# Applied Data Science Capstone Course #
## Week 3 Assignment: Segmenting and Clustering Neighbourhoods in Toronto, Canada ##

### Imports ###

In [1]:
import numpy as np
import pandas as pd
import matplotlib as plt
%matplotlib inline
import geopy
import folium
import requests

### Neighbourhood data ###

First, read the postal codes and neighbourhood data from the Wikipedia page

In [2]:
postcodes_url = "https://en.wikipedia.org/wiki/List_of_postal_codes_of_Canada:_M"
df_postcodes = pd.read_html(postcodes_url)[0]
df_postcodes.head()

Unnamed: 0,Postcode,Borough,Neighbourhood
0,M1A,Not assigned,Not assigned
1,M2A,Not assigned,Not assigned
2,M3A,North York,Parkwoods
3,M4A,North York,Victoria Village
4,M5A,Downtown Toronto,Harbourfront


#### Data cleaning ####

Drop entries without a borough

In [3]:
df_clean_borough = df_postcodes[df_postcodes['Borough'] != "Not assigned"]
df_clean_borough.head()

Unnamed: 0,Postcode,Borough,Neighbourhood
2,M3A,North York,Parkwoods
3,M4A,North York,Victoria Village
4,M5A,Downtown Toronto,Harbourfront
5,M6A,North York,Lawrence Heights
6,M6A,North York,Lawrence Manor


Combine the neighbourhoods in the same postal code such that the dataframe rows are each for a unique postal code.

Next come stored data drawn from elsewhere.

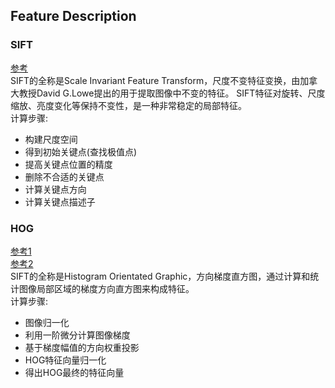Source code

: ## Feature Description
### SIFT
[参考](https://www.cnblogs.com/pacino12134/p/11368558.html)  
SIFT的全称是Scale Invariant Feature Transform，尺度不变特征变换，由加拿大教授David G.Lowe提出的用于提取图像中不变的特征。
SIFT特征对旋转、尺度缩放、亮度变化等保持不变性，是一种非常稳定的局部特征。  
计算步骤:  
* 构建尺度空间  
* 得到初始关键点(查找极值点)  
* 提高关键点位置的精度  
* 删除不合适的关键点  
* 计算关键点方向  
* 计算关键点描述子


### HOG
[参考1](https://zhuanlan.zhihu.com/p/85829145)  
[参考2](https://www.jianshu.com/p/44bd4473da65)  
SIFT的全称是Histogram Orientated Graphic，方向梯度直方图，通过计算和统计图像局部区域的梯度方向直方图来构成特征。  
计算步骤:  
* 图像归一化  
* 利用一阶微分计算图像梯度  
* 基于梯度幅值的方向权重投影
* HOG特征向量归一化  
* 得出HOG最终的特征向量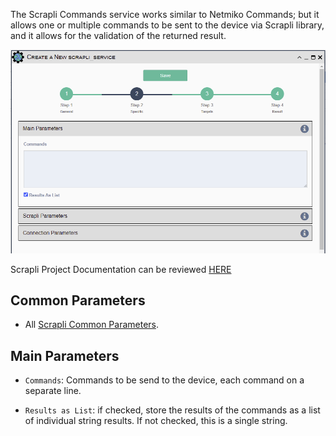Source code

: The Scrapli Commands service works similar to Netmiko Commands; but it allows
one or multiple commands to be sent to the device via Scrapli library, and
it allows for the validation of the returned result.

![Scrapli Command Service](../../_static/automation/builtin_service_types/scrapli.png)

Scrapli Project Documentation can be reviewed
[HERE](https://carlmontanari.github.io/scrapli/user_guide/project_details/)

## Common Parameters

- All [Scrapli Common Parameters](scrapli_common.md).


## Main Parameters

- `Commands`: Commands to be send to the device, each command on a separate line.

- `Results as List`: if checked, store the results of the commands as a list of 
   individual string results. If not checked, this is a single string.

If a postal code has a borough but not a neighbourhood, use the borough name as the neighbourhood. While we can assume that there are no duplicate entries of postcode/neighbourhood combinations, the code below will screen out duplicates by way of the `unique` function in Pandas.

In [4]:
# Find the unique postcodes
unique_postcodes = df_clean_borough['Postcode'].unique()
unique_postcodes

# Intialize a new dataframe with the unique postcodes
df_combneigh = pd.DataFrame(columns=df_clean_borough.columns)
df_combneigh['Postcode'] = unique_postcodes

# Iterate over each unique postcode, and fill in the borough and neighbourhood list string
for index, row in df_combneigh.iterrows():
    
    # For borough, just pick the first instance
    borough = df_clean_borough[df_clean_borough['Postcode'] == row['Postcode']]['Borough'].to_list()[0]
    df_combneigh.at[index, 'Borough'] = borough
    
    # Now construct the neighbourhood string for each postal code
    neighlist = df_clean_borough[df_clean_borough['Postcode'] == row['Postcode']]['Neighbourhood'].unique()
    neighstr = ', '.join(neighlist)
    neighstr = neighstr.replace('Not assigned', borough)
    df_combneigh.at[index, 'Neighbourhood'] = neighstr

df_combneigh

Unnamed: 0,Postcode,Borough,Neighbourhood
0,M3A,North York,Parkwoods
1,M4A,North York,Victoria Village
2,M5A,Downtown Toronto,Harbourfront
3,M6A,North York,"Lawrence Heights, Lawrence Manor"
4,M7A,Downtown Toronto,Queen's Park
...,...,...,...
98,M8X,Etobicoke,"The Kingsway, Montgomery Road, Old Mill North"
99,M4Y,Downtown Toronto,Church and Wellesley
100,M7Y,East Toronto,Business Reply Mail Processing Centre 969 Eastern
101,M8Y,Etobicoke,"Humber Bay, King's Mill Park, Kingsway Park So..."


In [5]:
print("Shape of the dataframe:", df_combneigh.shape)

Shape of the dataframe: (103, 3)